The local indigenous - a Westerner's perception

I had written down a bunch of my thoughts on things earlier in a notebook and didn't really write it well enough. So I will try to get it down a bit better now.

People have various reasons for working remote. Mostly it's money driven. I'm not going to lie; the money helps, but I won't say it's the most important thing.

That title belongs to the people I surround myself with on the job.

Be it workers, locals or blow-ins of various sorts, my job is not money driven, nor is it even having an interest to build things. It's working with people, and doing something to give benefit for others. Call it cliched, call it whatever, but it is honestly true.

So, the real reason for me to be in an area such as Wadeye is to see how indigenous people live and to involve myself as much possible. Meeting Gerald in the office was a great start. What a nice bloke! When he realised I had an interest in learning the language or even just to speak with him, as an outsider, he took the time to teach me how to say 'good morning'. It was interesting to learn it phonetically; certainly not a way I had ever learnt languages at school. But I finally got my head around it the following day, just in time to go out into the community to actually interact with the local indigenous families.

After going out into the communities the other day and seeing what work needed to be done, I discovered a few things that I had not previously thought or known. I realised the various members of the community are very humble, very proud and perhaps even quite shy. Overall, they were also quite nice, which is not to say that I thought they wouldn't be, but I guess as a blonde haired female Westerner, I was a bit apprehensive of what they would think of me.

They are very intelligent in their own way, their own culture. It actually made me wonder, why force Western ways upon them if they have a system that had worked for so long prior to Westerners? I guess that then depends on individual thoughts in the community, what they prefer, because putting it bluntly, that would mean no footy, and indigenous communities Australia wide loooooooove their footy.
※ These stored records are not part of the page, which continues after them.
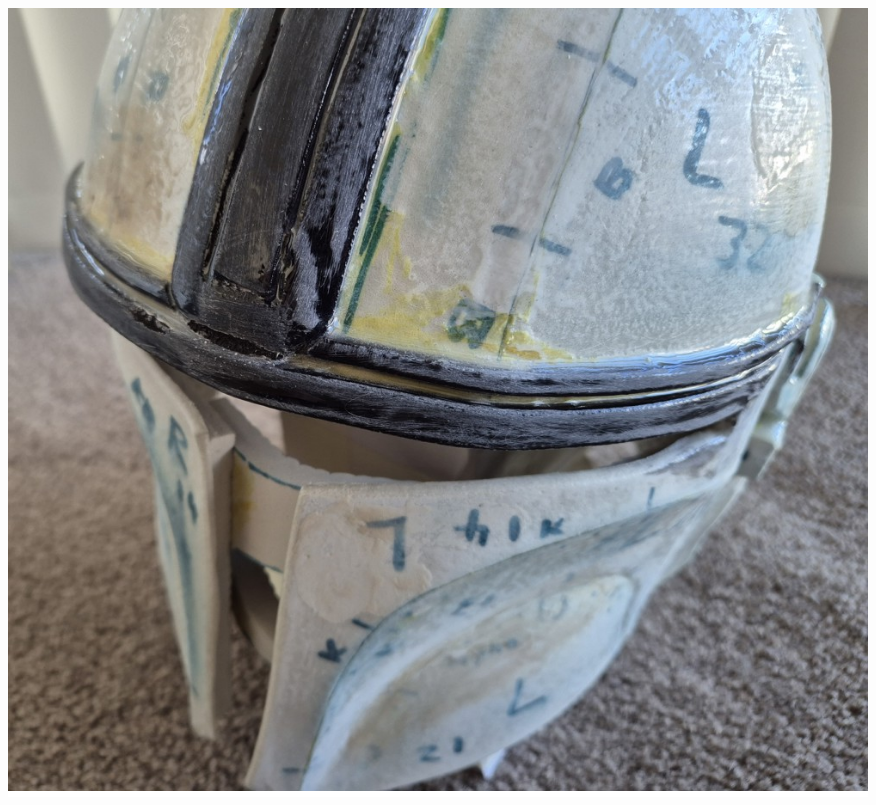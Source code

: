 <a href="/assets/images/mandalorian-helmet/19-after-sanding.jpg">![19-after-sanding.jpg](/assets/images/mandalorian-helmet/shrunk/19-after-sanding.jpg)</a>

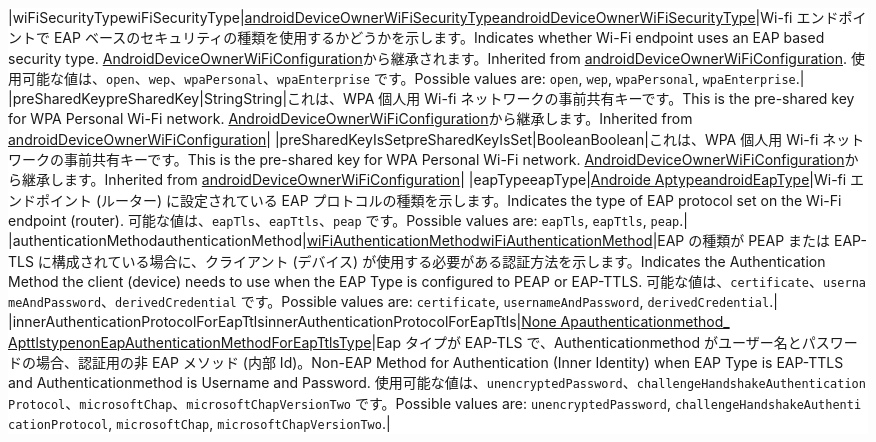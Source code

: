 |<span data-ttu-id="0a0e7-196">wiFiSecurityType</span><span class="sxs-lookup"><span data-stu-id="0a0e7-196">wiFiSecurityType</span></span>|[<span data-ttu-id="0a0e7-197">androidDeviceOwnerWiFiSecurityType</span><span class="sxs-lookup"><span data-stu-id="0a0e7-197">androidDeviceOwnerWiFiSecurityType</span></span>](../resources/intune-deviceconfig-androiddeviceownerwifisecuritytype.md)|<span data-ttu-id="0a0e7-198">Wi-fi エンドポイントで EAP ベースのセキュリティの種類を使用するかどうかを示します。</span><span class="sxs-lookup"><span data-stu-id="0a0e7-198">Indicates whether Wi-Fi endpoint uses an EAP based security type.</span></span> <span data-ttu-id="0a0e7-199">[AndroidDeviceOwnerWiFiConfiguration](../resources/intune-deviceconfig-androiddeviceownerwificonfiguration.md)から継承されます。</span><span class="sxs-lookup"><span data-stu-id="0a0e7-199">Inherited from [androidDeviceOwnerWiFiConfiguration](../resources/intune-deviceconfig-androiddeviceownerwificonfiguration.md).</span></span> <span data-ttu-id="0a0e7-200">使用可能な値は、`open`、`wep`、`wpaPersonal`、`wpaEnterprise` です。</span><span class="sxs-lookup"><span data-stu-id="0a0e7-200">Possible values are: `open`, `wep`, `wpaPersonal`, `wpaEnterprise`.</span></span>|
|<span data-ttu-id="0a0e7-201">preSharedKey</span><span class="sxs-lookup"><span data-stu-id="0a0e7-201">preSharedKey</span></span>|<span data-ttu-id="0a0e7-202">String</span><span class="sxs-lookup"><span data-stu-id="0a0e7-202">String</span></span>|<span data-ttu-id="0a0e7-203">これは、WPA 個人用 Wi-fi ネットワークの事前共有キーです。</span><span class="sxs-lookup"><span data-stu-id="0a0e7-203">This is the pre-shared key for WPA Personal Wi-Fi network.</span></span> <span data-ttu-id="0a0e7-204">[AndroidDeviceOwnerWiFiConfiguration](../resources/intune-deviceconfig-androiddeviceownerwificonfiguration.md)から継承します。</span><span class="sxs-lookup"><span data-stu-id="0a0e7-204">Inherited from [androidDeviceOwnerWiFiConfiguration](../resources/intune-deviceconfig-androiddeviceownerwificonfiguration.md)</span></span>|
|<span data-ttu-id="0a0e7-205">preSharedKeyIsSet</span><span class="sxs-lookup"><span data-stu-id="0a0e7-205">preSharedKeyIsSet</span></span>|<span data-ttu-id="0a0e7-206">Boolean</span><span class="sxs-lookup"><span data-stu-id="0a0e7-206">Boolean</span></span>|<span data-ttu-id="0a0e7-207">これは、WPA 個人用 Wi-fi ネットワークの事前共有キーです。</span><span class="sxs-lookup"><span data-stu-id="0a0e7-207">This is the pre-shared key for WPA Personal Wi-Fi network.</span></span> <span data-ttu-id="0a0e7-208">[AndroidDeviceOwnerWiFiConfiguration](../resources/intune-deviceconfig-androiddeviceownerwificonfiguration.md)から継承します。</span><span class="sxs-lookup"><span data-stu-id="0a0e7-208">Inherited from [androidDeviceOwnerWiFiConfiguration](../resources/intune-deviceconfig-androiddeviceownerwificonfiguration.md)</span></span>|
|<span data-ttu-id="0a0e7-209">eapType</span><span class="sxs-lookup"><span data-stu-id="0a0e7-209">eapType</span></span>|[<span data-ttu-id="0a0e7-210">Androide Aptype</span><span class="sxs-lookup"><span data-stu-id="0a0e7-210">androidEapType</span></span>](../resources/intune-deviceconfig-androideaptype.md)|<span data-ttu-id="0a0e7-211">Wi-fi エンドポイント (ルーター) に設定されている EAP プロトコルの種類を示します。</span><span class="sxs-lookup"><span data-stu-id="0a0e7-211">Indicates the type of EAP protocol set on the Wi-Fi endpoint (router).</span></span> <span data-ttu-id="0a0e7-212">可能な値は、`eapTls`、`eapTtls`、`peap` です。</span><span class="sxs-lookup"><span data-stu-id="0a0e7-212">Possible values are: `eapTls`, `eapTtls`, `peap`.</span></span>|
|<span data-ttu-id="0a0e7-213">authenticationMethod</span><span class="sxs-lookup"><span data-stu-id="0a0e7-213">authenticationMethod</span></span>|[<span data-ttu-id="0a0e7-214">wiFiAuthenticationMethod</span><span class="sxs-lookup"><span data-stu-id="0a0e7-214">wiFiAuthenticationMethod</span></span>](../resources/intune-deviceconfig-wifiauthenticationmethod.md)|<span data-ttu-id="0a0e7-215">EAP の種類が PEAP または EAP-TLS に構成されている場合に、クライアント (デバイス) が使用する必要がある認証方法を示します。</span><span class="sxs-lookup"><span data-stu-id="0a0e7-215">Indicates the Authentication Method the client (device) needs to use when the EAP Type is configured to PEAP or EAP-TTLS.</span></span> <span data-ttu-id="0a0e7-216">可能な値は、`certificate`、`usernameAndPassword`、`derivedCredential` です。</span><span class="sxs-lookup"><span data-stu-id="0a0e7-216">Possible values are: `certificate`, `usernameAndPassword`, `derivedCredential`.</span></span>|
|<span data-ttu-id="0a0e7-217">innerAuthenticationProtocolForEapTtls</span><span class="sxs-lookup"><span data-stu-id="0a0e7-217">innerAuthenticationProtocolForEapTtls</span></span>|[<span data-ttu-id="0a0e7-218">None Apauthenticationmethod_ Apttlstype</span><span class="sxs-lookup"><span data-stu-id="0a0e7-218">nonEapAuthenticationMethodForEapTtlsType</span></span>](../resources/intune-deviceconfig-noneapauthenticationmethodforeapttlstype.md)|<span data-ttu-id="0a0e7-219">Eap タイプが EAP-TLS で、Authenticationmethod がユーザー名とパスワードの場合、認証用の非 EAP メソッド (内部 Id)。</span><span class="sxs-lookup"><span data-stu-id="0a0e7-219">Non-EAP Method for Authentication (Inner Identity) when EAP Type is EAP-TTLS and Authenticationmethod is Username and Password.</span></span> <span data-ttu-id="0a0e7-220">使用可能な値は、`unencryptedPassword`、`challengeHandshakeAuthenticationProtocol`、`microsoftChap`、`microsoftChapVersionTwo` です。</span><span class="sxs-lookup"><span data-stu-id="0a0e7-220">Possible values are: `unencryptedPassword`, `challengeHandshakeAuthenticationProtocol`, `microsoftChap`, `microsoftChapVersionTwo`.</span></span>|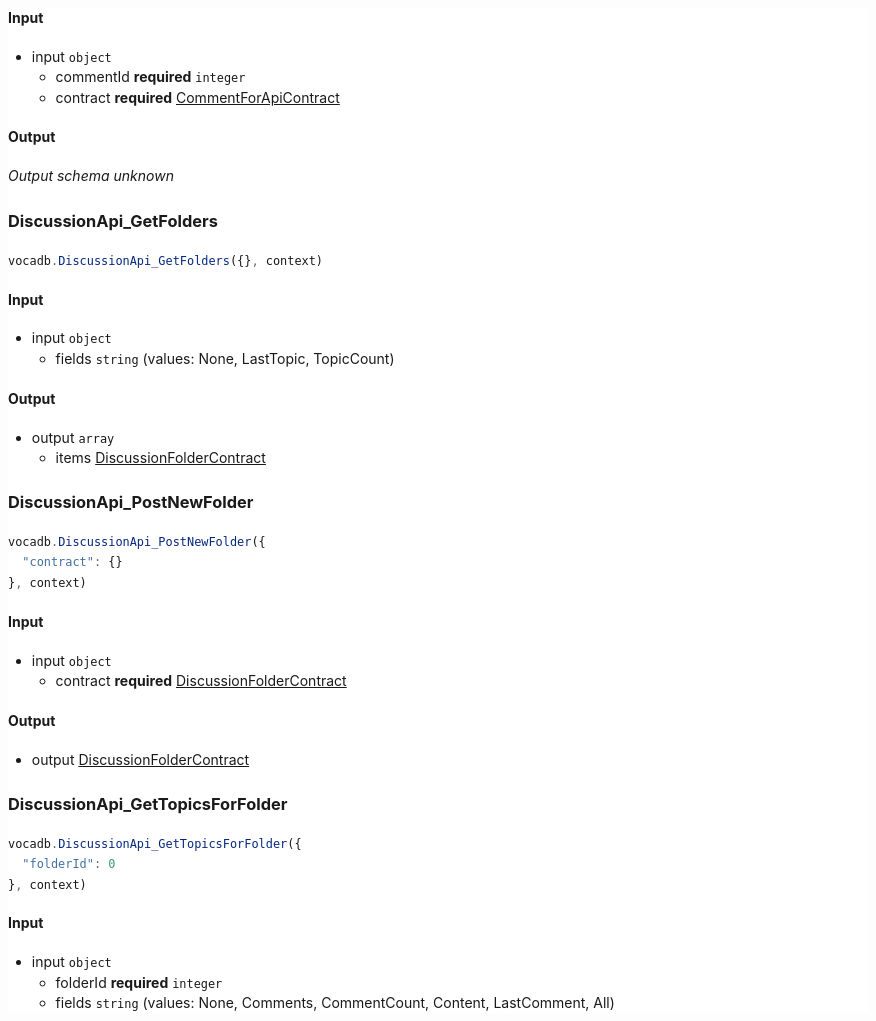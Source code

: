 #### Input
* input `object`
  * commentId **required** `integer`
  * contract **required** [CommentForApiContract](#commentforapicontract)

#### Output
*Output schema unknown*

### DiscussionApi_GetFolders



```js
vocadb.DiscussionApi_GetFolders({}, context)
```

#### Input
* input `object`
  * fields `string` (values: None, LastTopic, TopicCount)

#### Output
* output `array`
  * items [DiscussionFolderContract](#discussionfoldercontract)

### DiscussionApi_PostNewFolder



```js
vocadb.DiscussionApi_PostNewFolder({
  "contract": {}
}, context)
```

#### Input
* input `object`
  * contract **required** [DiscussionFolderContract](#discussionfoldercontract)

#### Output
* output [DiscussionFolderContract](#discussionfoldercontract)

### DiscussionApi_GetTopicsForFolder



```js
vocadb.DiscussionApi_GetTopicsForFolder({
  "folderId": 0
}, context)
```

#### Input
* input `object`
  * folderId **required** `integer`
  * fields `string` (values: None, Comments, CommentCount, Content, LastComment, All)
All I know is that when I made an effort to speak a little to them in their houses, saying 'good morning' in the one word of Murrinh-Patha I knew, waving to the kids and pulling faces at them and making them smile, talking to the women in the house saying they are lucky to have many cooks because it was only myself and Dale at home, to see them smile and share a joke, to have the patriarch break from a stern look (given typically men and women wouldn't normally interract with one another like Westerners do anyway) into a smile when I said 'good morning' in his own language, to hear another patriarch have a joke that the women always force food down his throat after I said it smelt fantastic (because I was getting hungry by that stage), and having a chat with one of the younger men in the house about playing football for the local community, that's the sort of thing I get out of this job.

I disagreed with a lot of things I saw, but I know that they would think the same thing of things we as a Western society do as well.

So long as I continue to interact as best as possible with the local indigenous, and learn as much as possible, that is when I will feel that I have got something out of working in Wadeye.